ダーク・ファンタジー小説 ※倉庫ログ

Re: 木漏れ日の姫。オリキャラ募集にご協力お願いします!! ( No.83 )
日時: 2010/11/23 15:04
名前: 栞。 ◆KsWCjhC.fU (ID: yycNjh.Z)

第十六話「ユエとレオ」

「さ、そろそろ帰りましょう」
 エレナがカイに膨らんだ買い物袋を押し付けながら言った。
「はい」
 ユエは素直に頷いた。
 後ろでカイが「重い…」と呻き声をあげた様に聞こえたのはきっと空耳であろう。



「レオ、仕事頼んでも良いか?」
 セシルは頬杖をついて、レオに頼む。
「…嫌だって言ってもやらせるんでしょうが……」
 レオは諦めた様にため息を漏らした。
「町の外れの海の近くに神獣の研究者がいるんだが…」
「エレナ・レットのことでしょうか」
 セシルは何事もないように話を進め、レオも諦めたのか話に乗る。
「知ってるのか?」
 セシルは驚いた様に声をあげた。
「神獣に関する本をかなり出版されていらっしゃる有名な方です」
 レオは「知っていて当然だ」というように紅茶を啜る。
 セシルは「ふーん」というだけで、たいして気にしていないようだった。
「その研究者のところを訪ねて、神獣に関する本を幾つか譲ってきてもらえないか。いつもはエセルに行ってもらってるんだが…」
「今いませんしね」
「そう。だから行って来い」
 なぜかレオがセシルからの頼みを承諾したことになっているが、二人ともいつものことらしく、そのままレオは身支度をするために席を立った。


「はい。お疲れ様」
 エレナは買い物袋を抱えたカイの肩を軽くたたく。
「ユエも髪を洗っていらっしゃい」
「はい」
 ユエは素直に頷いて風呂場に走った。
「はい、紅茶」
 エレナがカイに紅茶を渡す。
 カイは紅茶を受け取ると、少しその紅茶を見つめてから啜った。
「…貴方は?どうして森に?」
 カイは唐突に聞かれ、少し紅茶をのどにつまらせたがすぐに落ち着いて質問に答えた。
「自分から森に入ったんです。
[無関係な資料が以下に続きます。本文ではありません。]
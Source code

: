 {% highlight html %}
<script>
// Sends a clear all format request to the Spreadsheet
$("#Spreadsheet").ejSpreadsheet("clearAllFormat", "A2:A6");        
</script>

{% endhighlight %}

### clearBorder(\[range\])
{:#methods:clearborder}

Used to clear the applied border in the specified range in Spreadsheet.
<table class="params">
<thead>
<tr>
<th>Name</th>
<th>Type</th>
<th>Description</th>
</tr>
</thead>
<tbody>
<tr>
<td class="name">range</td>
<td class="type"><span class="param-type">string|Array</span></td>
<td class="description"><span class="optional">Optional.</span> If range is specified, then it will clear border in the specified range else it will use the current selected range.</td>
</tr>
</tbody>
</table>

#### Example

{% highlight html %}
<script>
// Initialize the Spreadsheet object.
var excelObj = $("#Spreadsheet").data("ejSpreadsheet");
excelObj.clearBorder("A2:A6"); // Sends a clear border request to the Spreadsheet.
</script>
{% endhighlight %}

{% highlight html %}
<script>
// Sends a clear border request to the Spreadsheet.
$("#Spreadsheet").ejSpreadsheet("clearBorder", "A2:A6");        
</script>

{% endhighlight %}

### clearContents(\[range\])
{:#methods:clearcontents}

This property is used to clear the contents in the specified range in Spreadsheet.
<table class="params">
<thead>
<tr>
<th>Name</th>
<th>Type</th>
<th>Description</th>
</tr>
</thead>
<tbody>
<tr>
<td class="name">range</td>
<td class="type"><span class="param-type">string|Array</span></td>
俺は瞳の色が他者と違う。だから迫害された。それが辛くて……。最初は死ぬために森に入ったんです。「あの森に入ると犬神に食われる」という噂があって…」
「そしたらリョウがいたんだ」
 カイは黙って頷く。
「はい。母様は優しく受け入れてくれました」
「そう…」
 エレナは優しく微笑むと紅茶を啜った。

 しばらく二人で喋っていると、風呂場の方からユエが見えた。
「私にも紅茶頂けますか?」
 ユエは髪を乾かしていたのか、大分いつもより風呂からあがるのが遅くなってしまった。
「ええ、勿論」
 そういってエレナが立ち上がった時、扉をたたく乾いた声と、どこか聞き覚えのある男の声が聞こえた。
「エレナ・レット様はご在宅だろうか?」
「ええ、今開けるわ」
 エレナは扉を開けるとそこには森で見たことのあるあの男が立っていた。
「あの時の…!!」
 ユエがその男—レオ—を指さして言ったのと同時に、レオも同じことを言っていた。
「あら、お知り合い?さ、どうぞ」
 エレナは呑気に声を上げながらレオを家の中に引きいれた。
 エレナはレオを椅子に座らせ、紅茶を取るために席を立った。

「貴方…なんでこんなところに?」
 沈黙を破ったのはユエだった。
「俺は王族を守る聖騎士という職についている。ここにきたのは聖騎士の仕事のためだ」
 レオは順序良くユエに説明する。
「私はここでお世話になっているの」
 ユエもレオに簡単に説明した。
 また二人の間に沈黙が流れたが、今度はレオが破る。
「名を聞いていなかったな。俺はレオだ」
「私はユエ」
 二人とも、完全に。とまではいかないが、それなりに打ち解けたようだった。
「はい、紅茶。神獣の本はこれよ」
 エレナはレオに紅茶をだしながら本を渡す。
「ありがとうございます。俺は仕事が終わりましたので。お邪魔しました」
 レオは紅茶に手をつけることなくエレナを出て行ってしまった。
 ユエはレオの背をじっと見つめていた。

 エレナはそのあとレオに出した紅茶を見つめてため息をついて、飲み干したのは誰も知らない。